WHAT TO PRODUCE
Return, from the listing below, each line where the word "modifier" appears.

'''

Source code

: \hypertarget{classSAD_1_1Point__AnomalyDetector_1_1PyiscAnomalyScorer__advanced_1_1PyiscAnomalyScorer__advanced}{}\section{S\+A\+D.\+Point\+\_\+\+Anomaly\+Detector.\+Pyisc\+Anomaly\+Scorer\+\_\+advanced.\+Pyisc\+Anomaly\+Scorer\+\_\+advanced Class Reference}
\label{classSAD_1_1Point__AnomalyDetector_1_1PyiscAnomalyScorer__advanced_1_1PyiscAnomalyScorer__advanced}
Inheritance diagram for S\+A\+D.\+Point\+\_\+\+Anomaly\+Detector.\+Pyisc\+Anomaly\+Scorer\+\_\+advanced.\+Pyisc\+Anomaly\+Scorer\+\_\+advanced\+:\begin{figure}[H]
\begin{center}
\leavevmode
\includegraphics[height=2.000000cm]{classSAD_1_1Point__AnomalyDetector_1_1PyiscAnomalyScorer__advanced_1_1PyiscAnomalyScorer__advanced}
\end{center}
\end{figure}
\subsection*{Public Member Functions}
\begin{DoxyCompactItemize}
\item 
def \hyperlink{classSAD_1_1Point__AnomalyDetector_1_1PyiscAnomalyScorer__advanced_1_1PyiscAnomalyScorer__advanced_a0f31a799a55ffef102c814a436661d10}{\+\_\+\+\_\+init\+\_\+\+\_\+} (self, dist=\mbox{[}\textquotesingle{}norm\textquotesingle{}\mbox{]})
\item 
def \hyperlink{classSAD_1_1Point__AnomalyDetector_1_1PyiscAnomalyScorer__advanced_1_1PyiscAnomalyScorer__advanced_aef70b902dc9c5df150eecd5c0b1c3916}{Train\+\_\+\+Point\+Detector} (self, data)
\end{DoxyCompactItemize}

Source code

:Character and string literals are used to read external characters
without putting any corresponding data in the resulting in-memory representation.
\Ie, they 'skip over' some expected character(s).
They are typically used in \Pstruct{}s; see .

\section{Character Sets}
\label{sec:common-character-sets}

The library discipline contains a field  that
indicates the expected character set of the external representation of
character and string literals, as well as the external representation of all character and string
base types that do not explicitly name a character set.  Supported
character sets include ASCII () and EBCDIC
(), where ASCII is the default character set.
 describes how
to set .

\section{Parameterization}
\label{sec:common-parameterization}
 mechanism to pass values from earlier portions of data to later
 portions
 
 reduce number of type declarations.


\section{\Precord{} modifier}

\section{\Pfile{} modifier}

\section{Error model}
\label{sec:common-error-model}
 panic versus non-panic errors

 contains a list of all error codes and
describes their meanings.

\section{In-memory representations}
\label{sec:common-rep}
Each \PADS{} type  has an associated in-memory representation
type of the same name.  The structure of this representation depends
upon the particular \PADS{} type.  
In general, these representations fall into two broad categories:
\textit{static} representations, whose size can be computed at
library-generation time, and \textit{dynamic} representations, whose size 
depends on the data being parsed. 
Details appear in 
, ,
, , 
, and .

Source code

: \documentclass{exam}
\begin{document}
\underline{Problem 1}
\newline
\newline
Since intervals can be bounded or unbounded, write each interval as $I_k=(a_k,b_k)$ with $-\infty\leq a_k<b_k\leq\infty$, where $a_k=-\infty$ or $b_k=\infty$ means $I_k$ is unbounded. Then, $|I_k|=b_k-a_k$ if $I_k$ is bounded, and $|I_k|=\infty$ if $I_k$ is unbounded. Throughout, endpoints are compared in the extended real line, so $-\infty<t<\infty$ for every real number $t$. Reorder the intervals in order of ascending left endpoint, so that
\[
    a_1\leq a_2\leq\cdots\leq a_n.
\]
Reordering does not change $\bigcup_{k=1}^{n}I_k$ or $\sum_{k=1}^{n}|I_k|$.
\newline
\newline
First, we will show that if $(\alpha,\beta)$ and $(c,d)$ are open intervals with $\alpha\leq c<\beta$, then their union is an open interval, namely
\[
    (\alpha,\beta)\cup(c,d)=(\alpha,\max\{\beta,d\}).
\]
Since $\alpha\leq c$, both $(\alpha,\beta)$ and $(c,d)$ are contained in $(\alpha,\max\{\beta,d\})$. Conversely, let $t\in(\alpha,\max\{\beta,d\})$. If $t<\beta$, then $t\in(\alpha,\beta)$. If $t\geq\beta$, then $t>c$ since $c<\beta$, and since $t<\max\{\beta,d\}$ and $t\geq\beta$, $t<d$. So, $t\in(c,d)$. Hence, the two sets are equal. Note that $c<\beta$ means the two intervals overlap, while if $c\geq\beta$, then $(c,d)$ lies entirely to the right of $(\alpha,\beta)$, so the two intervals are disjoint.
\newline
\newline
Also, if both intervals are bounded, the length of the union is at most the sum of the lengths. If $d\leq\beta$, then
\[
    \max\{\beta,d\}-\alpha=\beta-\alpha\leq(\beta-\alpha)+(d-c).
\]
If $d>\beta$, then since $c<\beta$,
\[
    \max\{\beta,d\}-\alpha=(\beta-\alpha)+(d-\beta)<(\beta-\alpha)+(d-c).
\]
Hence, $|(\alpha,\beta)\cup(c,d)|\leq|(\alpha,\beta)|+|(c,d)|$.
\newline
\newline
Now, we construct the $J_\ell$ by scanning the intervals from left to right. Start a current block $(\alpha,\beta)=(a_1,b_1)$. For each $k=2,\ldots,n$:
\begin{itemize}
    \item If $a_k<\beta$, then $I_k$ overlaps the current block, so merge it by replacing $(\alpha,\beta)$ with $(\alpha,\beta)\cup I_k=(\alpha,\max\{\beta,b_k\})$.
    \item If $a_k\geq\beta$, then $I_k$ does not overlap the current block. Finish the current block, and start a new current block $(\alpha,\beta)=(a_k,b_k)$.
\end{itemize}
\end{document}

'''

ANSWER TO THE EXERCISE
\section{\Precord{} modifier}
\section{\Pfile{} modifier}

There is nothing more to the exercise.